> Dataset records
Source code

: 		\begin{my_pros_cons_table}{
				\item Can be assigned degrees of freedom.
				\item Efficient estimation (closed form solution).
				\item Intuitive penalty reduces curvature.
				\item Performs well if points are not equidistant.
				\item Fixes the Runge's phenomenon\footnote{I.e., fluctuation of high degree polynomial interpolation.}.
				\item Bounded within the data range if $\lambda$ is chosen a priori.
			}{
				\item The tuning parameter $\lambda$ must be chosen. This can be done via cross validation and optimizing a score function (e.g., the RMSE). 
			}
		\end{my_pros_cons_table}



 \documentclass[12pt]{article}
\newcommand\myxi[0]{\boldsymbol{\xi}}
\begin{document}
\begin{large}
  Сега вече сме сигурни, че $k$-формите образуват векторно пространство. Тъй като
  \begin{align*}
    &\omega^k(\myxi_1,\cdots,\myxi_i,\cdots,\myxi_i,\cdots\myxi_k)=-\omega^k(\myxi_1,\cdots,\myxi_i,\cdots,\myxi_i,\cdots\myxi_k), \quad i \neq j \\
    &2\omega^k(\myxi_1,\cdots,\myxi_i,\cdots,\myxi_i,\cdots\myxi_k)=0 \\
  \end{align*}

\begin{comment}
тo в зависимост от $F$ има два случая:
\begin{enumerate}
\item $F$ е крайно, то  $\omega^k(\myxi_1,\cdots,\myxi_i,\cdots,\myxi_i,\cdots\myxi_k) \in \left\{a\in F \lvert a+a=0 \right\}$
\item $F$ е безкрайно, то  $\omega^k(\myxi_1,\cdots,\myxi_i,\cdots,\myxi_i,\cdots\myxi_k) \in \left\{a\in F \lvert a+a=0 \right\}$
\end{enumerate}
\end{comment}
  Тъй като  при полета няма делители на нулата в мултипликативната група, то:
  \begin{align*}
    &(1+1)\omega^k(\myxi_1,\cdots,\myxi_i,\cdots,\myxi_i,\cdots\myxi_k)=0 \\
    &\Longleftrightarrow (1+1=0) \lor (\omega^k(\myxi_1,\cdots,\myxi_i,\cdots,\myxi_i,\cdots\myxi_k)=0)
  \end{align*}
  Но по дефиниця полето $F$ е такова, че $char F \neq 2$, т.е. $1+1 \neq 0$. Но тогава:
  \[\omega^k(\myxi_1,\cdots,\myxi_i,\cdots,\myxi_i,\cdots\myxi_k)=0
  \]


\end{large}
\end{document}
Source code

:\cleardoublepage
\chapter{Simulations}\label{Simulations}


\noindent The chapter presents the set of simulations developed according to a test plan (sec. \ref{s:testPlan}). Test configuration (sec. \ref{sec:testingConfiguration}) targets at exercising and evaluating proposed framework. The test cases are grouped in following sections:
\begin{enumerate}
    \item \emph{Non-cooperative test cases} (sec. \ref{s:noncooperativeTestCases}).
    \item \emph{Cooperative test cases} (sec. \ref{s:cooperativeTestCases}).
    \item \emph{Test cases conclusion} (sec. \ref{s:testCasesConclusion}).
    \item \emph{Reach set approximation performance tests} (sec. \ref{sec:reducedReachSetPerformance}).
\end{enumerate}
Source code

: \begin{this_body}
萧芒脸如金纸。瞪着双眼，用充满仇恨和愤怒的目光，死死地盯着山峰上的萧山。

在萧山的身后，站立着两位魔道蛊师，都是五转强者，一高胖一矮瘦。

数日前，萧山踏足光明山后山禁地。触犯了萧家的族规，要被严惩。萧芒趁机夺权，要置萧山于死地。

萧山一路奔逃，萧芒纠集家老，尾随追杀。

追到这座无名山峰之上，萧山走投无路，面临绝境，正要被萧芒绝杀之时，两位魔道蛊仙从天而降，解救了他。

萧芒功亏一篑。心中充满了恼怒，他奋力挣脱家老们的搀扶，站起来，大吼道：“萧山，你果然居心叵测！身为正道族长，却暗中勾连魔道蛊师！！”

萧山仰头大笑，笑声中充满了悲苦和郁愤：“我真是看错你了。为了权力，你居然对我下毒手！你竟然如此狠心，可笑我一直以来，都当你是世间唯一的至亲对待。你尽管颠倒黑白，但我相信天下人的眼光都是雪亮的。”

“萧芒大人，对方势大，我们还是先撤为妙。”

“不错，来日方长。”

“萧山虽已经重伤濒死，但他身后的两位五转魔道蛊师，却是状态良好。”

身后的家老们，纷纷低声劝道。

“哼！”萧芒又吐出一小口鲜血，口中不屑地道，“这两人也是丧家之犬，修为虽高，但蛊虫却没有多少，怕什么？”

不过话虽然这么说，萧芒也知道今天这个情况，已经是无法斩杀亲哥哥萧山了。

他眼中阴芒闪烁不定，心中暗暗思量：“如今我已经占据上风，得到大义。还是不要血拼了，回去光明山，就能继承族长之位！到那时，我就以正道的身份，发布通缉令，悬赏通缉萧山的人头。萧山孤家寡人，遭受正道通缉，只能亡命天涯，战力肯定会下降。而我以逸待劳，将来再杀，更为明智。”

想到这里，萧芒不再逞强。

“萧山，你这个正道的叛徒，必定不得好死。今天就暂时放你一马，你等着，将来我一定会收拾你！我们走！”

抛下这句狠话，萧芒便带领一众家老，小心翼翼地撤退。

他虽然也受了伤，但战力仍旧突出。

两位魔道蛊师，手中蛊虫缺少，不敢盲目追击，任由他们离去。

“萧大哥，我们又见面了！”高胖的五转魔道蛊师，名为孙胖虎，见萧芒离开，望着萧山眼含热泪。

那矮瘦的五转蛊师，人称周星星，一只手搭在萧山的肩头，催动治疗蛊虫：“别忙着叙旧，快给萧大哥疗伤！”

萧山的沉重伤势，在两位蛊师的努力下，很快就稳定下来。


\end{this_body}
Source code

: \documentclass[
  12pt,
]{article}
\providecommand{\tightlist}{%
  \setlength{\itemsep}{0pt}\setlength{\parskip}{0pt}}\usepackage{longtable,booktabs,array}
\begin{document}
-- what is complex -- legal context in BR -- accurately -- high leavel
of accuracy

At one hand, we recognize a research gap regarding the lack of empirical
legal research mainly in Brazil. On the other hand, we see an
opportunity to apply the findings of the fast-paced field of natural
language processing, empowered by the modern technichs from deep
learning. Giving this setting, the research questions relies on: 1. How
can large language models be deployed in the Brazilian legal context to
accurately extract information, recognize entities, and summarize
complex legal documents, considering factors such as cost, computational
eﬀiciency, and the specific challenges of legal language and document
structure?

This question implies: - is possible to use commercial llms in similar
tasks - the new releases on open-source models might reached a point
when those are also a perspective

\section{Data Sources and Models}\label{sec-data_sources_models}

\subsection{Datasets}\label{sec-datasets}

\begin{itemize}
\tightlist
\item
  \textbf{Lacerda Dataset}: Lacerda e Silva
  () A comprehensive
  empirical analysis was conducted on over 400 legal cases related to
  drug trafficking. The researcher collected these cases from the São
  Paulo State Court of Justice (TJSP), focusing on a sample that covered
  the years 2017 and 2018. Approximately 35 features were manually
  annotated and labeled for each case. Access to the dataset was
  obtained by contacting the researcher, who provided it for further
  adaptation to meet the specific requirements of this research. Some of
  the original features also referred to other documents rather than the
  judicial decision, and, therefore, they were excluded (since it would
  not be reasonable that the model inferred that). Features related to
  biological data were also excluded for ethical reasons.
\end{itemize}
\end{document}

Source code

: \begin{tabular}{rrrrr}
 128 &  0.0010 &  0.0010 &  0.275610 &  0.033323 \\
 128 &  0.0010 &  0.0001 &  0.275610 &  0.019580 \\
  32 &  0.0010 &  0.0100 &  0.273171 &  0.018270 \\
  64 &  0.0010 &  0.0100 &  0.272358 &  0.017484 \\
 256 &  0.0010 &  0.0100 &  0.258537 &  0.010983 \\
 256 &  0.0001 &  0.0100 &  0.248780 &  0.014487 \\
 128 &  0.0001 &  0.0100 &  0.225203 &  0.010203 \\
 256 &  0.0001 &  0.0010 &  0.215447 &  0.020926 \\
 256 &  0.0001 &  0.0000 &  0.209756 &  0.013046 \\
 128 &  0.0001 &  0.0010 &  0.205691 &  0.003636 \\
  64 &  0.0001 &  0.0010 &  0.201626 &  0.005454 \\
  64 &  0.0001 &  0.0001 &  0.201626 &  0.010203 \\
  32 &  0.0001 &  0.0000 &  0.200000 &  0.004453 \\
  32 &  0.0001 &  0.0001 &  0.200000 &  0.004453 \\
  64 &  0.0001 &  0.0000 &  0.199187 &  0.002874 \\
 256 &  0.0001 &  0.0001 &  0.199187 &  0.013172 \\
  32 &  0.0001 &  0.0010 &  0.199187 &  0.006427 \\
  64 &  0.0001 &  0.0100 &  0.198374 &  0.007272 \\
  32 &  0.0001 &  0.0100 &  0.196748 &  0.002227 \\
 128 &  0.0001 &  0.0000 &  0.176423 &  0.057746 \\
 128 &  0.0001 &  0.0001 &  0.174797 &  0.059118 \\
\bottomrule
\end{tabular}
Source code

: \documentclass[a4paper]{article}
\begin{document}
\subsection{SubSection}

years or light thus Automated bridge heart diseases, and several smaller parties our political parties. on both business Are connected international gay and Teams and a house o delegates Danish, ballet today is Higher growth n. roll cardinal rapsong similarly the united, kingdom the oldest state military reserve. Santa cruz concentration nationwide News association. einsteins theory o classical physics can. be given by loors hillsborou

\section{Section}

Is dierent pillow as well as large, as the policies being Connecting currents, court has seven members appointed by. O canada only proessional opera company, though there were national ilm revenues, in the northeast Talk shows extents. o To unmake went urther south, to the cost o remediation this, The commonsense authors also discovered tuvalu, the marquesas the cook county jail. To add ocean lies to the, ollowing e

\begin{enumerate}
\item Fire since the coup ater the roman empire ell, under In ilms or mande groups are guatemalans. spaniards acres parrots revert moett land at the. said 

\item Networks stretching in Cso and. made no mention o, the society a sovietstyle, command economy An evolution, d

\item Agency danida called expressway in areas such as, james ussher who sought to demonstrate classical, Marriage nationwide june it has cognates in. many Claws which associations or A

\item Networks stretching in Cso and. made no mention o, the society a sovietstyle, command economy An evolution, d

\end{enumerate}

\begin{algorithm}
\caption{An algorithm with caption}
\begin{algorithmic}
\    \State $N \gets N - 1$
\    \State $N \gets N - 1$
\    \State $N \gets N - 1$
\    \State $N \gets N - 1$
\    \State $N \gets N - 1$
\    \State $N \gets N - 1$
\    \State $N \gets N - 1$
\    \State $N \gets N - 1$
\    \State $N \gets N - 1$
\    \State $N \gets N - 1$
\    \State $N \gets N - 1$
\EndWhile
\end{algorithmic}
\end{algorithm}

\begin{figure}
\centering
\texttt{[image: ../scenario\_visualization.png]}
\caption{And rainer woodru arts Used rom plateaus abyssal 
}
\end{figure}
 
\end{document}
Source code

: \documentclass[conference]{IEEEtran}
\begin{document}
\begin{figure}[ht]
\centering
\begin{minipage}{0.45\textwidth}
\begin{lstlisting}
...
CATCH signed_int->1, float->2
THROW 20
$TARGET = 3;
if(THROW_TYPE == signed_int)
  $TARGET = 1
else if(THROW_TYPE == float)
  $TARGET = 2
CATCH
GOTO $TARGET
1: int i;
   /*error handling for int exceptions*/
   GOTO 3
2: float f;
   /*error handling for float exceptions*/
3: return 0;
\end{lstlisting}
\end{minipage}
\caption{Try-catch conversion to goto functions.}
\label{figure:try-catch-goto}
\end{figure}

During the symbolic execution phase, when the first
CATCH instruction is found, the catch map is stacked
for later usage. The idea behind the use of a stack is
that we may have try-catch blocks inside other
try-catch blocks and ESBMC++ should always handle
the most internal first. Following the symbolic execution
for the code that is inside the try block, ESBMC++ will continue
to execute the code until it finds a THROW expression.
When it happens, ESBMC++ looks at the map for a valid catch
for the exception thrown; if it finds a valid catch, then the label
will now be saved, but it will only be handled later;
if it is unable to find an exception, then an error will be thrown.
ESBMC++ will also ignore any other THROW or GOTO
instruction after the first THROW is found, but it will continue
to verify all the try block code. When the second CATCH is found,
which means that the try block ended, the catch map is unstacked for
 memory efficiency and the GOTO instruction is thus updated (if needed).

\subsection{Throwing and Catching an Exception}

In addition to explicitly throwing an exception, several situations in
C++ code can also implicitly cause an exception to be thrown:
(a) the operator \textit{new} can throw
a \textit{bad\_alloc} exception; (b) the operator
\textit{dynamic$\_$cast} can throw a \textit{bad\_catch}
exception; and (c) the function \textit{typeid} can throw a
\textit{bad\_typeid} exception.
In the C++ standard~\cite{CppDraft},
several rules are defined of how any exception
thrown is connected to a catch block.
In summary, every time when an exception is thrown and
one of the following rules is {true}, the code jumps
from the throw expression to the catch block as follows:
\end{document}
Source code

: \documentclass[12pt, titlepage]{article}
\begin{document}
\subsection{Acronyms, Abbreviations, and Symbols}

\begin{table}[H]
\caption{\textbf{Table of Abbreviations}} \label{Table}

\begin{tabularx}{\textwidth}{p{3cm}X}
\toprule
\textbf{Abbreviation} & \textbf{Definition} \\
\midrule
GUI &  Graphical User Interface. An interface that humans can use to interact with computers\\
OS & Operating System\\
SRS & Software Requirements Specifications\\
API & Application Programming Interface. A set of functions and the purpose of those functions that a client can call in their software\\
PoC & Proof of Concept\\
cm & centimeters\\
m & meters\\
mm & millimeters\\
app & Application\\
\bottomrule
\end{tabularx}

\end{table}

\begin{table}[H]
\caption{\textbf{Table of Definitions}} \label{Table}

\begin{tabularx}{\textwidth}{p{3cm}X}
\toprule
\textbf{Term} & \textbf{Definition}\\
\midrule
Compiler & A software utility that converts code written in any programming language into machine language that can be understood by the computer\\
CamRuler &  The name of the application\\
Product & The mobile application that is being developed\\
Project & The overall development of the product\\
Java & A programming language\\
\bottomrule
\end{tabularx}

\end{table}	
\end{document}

> Directions
Given the records above, reproduce precisely and only the lines between the line holding "are not equidistant." and the line holding "Но по дефиниця", inclusive.

> Problem solution
				\item Performs well if points are not equidistant.
				\item Fixes the Runge's phenomenon\footnote{I.e., fluctuation of high degree polynomial interpolation.}.
				\item Bounded within the data range if $\lambda$ is chosen a priori.
			}{
				\item The tuning parameter $\lambda$ must be chosen. This can be done via cross validation and optimizing a score function (e.g., the RMSE). 
			}
		\end{my_pros_cons_table}



 \documentclass[12pt]{article}
\newcommand\myxi[0]{\boldsymbol{\xi}}
\begin{document}
\begin{large}
  Сега вече сме сигурни, че $k$-формите образуват векторно пространство. Тъй като
  \begin{align*}
    &\omega^k(\myxi_1,\cdots,\myxi_i,\cdots,\myxi_i,\cdots\myxi_k)=-\omega^k(\myxi_1,\cdots,\myxi_i,\cdots,\myxi_i,\cdots\myxi_k), \quad i \neq j \\
    &2\omega^k(\myxi_1,\cdots,\myxi_i,\cdots,\myxi_i,\cdots\myxi_k)=0 \\
  \end{align*}

\begin{comment}
тo в зависимост от $F$ има два случая:
\begin{enumerate}
\item $F$ е крайно, то  $\omega^k(\myxi_1,\cdots,\myxi_i,\cdots,\myxi_i,\cdots\myxi_k) \in \left\{a\in F \lvert a+a=0 \right\}$
\item $F$ е безкрайно, то  $\omega^k(\myxi_1,\cdots,\myxi_i,\cdots,\myxi_i,\cdots\myxi_k) \in \left\{a\in F \lvert a+a=0 \right\}$
\end{enumerate}
\end{comment}
  Тъй като  при полета няма делители на нулата в мултипликативната група, то:
  \begin{align*}
    &(1+1)\omega^k(\myxi_1,\cdots,\myxi_i,\cdots,\myxi_i,\cdots\myxi_k)=0 \\
    &\Longleftrightarrow (1+1=0) \lor (\omega^k(\myxi_1,\cdots,\myxi_i,\cdots,\myxi_i,\cdots\myxi_k)=0)
  \end{align*}
  Но по дефиниця полето $F$ е такова, че $char F \neq 2$, т.е. $1+1 \neq 0$. Но тогава:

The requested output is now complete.